What to work on —
Write out the stretch of lines below that begins at the line with "and personal development" and ends at the line with "Topics to describe", including both, exactly as given and nothing more.

Input for this task —
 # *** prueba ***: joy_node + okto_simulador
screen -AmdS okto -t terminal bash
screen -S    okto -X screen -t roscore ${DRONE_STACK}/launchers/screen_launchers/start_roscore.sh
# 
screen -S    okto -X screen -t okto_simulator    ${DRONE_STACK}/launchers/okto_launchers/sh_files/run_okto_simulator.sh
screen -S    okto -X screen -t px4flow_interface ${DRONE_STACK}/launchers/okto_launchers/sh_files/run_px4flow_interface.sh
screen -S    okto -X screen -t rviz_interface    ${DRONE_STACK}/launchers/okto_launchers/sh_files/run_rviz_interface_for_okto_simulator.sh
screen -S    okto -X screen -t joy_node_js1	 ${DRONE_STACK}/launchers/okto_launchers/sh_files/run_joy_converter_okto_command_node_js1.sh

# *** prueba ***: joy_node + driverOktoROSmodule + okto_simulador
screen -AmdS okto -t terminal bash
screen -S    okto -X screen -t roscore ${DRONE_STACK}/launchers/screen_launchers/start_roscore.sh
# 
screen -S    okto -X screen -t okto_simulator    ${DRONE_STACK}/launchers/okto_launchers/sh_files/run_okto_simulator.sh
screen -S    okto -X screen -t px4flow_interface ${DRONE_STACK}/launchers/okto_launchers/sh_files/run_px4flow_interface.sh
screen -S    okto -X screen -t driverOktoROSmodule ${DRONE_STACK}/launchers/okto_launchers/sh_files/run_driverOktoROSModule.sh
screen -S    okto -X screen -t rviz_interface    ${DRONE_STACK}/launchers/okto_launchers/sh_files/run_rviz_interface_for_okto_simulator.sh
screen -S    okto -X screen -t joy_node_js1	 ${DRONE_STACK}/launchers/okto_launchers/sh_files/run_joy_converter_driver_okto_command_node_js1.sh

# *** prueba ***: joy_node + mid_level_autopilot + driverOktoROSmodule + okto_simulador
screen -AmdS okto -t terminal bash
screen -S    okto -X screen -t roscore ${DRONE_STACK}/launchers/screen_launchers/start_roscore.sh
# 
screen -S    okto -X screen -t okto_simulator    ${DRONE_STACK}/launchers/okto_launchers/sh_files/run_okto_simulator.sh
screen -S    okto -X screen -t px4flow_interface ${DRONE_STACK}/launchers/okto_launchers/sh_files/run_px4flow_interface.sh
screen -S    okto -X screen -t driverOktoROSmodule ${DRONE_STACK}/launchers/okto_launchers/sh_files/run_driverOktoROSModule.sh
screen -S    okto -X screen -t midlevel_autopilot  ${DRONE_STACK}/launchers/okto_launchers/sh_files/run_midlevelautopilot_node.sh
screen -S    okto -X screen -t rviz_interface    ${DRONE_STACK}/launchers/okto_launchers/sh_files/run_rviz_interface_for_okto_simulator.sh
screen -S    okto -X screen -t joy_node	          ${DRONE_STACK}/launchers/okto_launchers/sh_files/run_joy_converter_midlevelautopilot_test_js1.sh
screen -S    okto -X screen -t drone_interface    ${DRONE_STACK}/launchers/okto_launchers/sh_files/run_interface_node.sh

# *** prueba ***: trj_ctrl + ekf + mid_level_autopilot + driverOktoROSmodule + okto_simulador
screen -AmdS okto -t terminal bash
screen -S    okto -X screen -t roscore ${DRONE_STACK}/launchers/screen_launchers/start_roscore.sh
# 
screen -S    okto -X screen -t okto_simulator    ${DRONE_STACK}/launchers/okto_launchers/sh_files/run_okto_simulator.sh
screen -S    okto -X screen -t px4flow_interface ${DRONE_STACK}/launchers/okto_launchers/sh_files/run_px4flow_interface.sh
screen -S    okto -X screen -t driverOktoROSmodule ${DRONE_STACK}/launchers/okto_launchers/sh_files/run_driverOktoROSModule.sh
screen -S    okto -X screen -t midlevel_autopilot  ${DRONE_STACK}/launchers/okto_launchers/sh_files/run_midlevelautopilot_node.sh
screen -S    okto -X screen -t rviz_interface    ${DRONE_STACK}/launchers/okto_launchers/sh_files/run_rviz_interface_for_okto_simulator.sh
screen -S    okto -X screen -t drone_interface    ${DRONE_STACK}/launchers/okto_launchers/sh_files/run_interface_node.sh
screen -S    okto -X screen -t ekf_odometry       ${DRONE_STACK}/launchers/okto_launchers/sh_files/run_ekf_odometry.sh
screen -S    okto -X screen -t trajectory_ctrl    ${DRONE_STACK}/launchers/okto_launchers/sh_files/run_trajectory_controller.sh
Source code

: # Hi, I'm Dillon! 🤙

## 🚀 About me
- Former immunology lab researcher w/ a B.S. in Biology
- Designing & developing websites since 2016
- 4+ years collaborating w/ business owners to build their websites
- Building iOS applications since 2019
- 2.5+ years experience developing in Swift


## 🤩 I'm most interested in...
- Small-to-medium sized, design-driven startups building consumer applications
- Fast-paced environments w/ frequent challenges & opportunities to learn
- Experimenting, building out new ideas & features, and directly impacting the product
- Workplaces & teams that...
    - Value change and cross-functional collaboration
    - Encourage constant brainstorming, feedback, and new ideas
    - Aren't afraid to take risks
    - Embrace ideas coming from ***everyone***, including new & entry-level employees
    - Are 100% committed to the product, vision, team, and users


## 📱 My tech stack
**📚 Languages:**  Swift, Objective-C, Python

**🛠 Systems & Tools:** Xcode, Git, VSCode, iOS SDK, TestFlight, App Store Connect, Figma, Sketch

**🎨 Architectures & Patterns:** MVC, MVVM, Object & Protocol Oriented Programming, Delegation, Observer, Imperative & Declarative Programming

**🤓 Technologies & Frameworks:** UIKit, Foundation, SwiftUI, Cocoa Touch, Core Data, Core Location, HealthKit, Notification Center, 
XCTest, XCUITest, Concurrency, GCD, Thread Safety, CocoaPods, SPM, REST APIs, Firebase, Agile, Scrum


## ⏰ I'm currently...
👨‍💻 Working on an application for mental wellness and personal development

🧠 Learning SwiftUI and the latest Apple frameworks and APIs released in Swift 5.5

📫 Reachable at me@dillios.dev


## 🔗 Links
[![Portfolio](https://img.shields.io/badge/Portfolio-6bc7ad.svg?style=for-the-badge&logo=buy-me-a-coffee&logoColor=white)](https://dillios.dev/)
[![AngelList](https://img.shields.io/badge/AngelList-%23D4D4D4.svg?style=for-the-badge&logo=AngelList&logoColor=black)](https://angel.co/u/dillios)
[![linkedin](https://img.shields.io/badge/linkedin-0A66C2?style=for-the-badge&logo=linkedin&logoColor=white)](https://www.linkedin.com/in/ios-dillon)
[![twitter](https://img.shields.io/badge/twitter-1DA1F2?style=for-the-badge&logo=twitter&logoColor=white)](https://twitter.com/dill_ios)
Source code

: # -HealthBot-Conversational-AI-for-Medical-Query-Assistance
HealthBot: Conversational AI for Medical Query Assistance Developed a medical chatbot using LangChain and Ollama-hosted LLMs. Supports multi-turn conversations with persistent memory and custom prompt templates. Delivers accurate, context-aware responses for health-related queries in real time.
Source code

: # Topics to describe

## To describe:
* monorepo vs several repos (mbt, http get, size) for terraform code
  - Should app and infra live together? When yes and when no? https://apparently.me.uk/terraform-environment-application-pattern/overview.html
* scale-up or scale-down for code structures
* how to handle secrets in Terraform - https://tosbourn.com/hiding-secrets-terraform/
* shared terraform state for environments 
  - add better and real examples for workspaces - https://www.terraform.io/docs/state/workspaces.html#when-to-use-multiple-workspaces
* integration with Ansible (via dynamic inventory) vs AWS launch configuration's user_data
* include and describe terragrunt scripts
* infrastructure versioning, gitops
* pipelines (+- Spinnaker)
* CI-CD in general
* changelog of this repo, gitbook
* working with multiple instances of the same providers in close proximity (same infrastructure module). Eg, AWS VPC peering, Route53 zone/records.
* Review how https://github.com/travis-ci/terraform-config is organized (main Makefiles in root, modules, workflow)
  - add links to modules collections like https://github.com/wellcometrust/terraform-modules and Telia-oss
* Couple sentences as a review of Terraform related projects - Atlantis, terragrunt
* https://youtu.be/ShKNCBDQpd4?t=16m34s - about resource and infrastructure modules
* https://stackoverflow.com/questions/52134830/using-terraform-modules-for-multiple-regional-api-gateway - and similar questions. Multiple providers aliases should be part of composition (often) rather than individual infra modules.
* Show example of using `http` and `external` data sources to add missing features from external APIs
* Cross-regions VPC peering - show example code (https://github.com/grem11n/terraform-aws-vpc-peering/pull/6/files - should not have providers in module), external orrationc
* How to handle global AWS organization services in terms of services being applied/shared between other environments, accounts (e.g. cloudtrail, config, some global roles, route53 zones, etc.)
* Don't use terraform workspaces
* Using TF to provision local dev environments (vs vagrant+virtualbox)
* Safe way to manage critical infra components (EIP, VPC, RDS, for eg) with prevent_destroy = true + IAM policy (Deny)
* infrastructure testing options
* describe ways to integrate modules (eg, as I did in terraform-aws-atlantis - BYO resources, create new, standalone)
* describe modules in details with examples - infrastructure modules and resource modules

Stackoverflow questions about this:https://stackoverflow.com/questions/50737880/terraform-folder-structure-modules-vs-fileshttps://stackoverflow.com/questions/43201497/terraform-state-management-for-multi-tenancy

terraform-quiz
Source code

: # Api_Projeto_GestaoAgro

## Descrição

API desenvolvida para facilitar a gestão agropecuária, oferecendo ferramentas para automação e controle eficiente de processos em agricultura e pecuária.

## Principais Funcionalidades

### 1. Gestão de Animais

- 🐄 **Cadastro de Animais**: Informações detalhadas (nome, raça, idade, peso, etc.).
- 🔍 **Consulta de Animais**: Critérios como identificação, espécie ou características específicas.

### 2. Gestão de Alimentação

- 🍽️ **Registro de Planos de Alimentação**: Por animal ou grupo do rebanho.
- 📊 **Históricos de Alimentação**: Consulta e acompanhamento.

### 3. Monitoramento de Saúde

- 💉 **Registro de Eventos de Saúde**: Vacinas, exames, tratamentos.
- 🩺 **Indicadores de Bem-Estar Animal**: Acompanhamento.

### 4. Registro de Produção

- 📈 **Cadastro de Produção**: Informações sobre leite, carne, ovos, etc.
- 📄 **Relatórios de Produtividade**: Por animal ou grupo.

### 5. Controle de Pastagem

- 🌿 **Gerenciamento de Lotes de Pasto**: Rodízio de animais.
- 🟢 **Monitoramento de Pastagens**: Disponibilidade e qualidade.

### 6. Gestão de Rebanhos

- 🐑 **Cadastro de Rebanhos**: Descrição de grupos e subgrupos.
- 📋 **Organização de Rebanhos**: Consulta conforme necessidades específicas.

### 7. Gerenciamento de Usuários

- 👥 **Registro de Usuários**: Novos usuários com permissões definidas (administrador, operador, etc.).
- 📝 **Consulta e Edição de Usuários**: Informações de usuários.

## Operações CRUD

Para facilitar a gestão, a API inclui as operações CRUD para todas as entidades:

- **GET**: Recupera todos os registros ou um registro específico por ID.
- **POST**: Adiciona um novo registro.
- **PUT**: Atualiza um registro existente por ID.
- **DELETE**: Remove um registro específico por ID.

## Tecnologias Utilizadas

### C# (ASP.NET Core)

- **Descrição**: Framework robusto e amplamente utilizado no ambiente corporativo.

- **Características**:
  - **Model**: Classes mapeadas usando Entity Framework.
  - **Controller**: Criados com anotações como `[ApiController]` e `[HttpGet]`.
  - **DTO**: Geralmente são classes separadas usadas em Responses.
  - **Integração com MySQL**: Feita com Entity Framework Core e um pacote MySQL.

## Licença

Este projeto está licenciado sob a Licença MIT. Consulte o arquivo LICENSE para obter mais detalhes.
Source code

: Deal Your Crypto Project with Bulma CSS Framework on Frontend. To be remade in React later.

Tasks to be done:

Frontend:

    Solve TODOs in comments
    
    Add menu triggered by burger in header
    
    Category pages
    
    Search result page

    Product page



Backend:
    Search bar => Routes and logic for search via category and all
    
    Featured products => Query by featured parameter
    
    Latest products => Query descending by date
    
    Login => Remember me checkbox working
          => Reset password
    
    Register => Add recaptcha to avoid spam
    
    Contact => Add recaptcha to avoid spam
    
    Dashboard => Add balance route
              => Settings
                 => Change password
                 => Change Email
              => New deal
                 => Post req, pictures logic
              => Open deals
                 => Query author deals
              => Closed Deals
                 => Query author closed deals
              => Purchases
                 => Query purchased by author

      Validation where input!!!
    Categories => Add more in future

Exercise result —
👨‍💻 Working on an application for mental wellness and personal development

🧠 Learning SwiftUI and the latest Apple frameworks and APIs released in Swift 5.5

📫 Reachable at me@dillios.dev


## 🔗 Links
[![Portfolio](https://img.shields.io/badge/Portfolio-6bc7ad.svg?style=for-the-badge&logo=buy-me-a-coffee&logoColor=white)](https://dillios.dev/)
[![AngelList](https://img.shields.io/badge/AngelList-%23D4D4D4.svg?style=for-the-badge&logo=AngelList&logoColor=black)](https://angel.co/u/dillios)
[![linkedin](https://img.shields.io/badge/linkedin-0A66C2?style=for-the-badge&logo=linkedin&logoColor=white)](https://www.linkedin.com/in/ios-dillon)
[![twitter](https://img.shields.io/badge/twitter-1DA1F2?style=for-the-badge&logo=twitter&logoColor=white)](https://twitter.com/dill_ios)
Source code

: # -HealthBot-Conversational-AI-for-Medical-Query-Assistance
HealthBot: Conversational AI for Medical Query Assistance Developed a medical chatbot using LangChain and Ollama-hosted LLMs. Supports multi-turn conversations with persistent memory and custom prompt templates. Delivers accurate, context-aware responses for health-related queries in real time.
Source code

: # Topics to describe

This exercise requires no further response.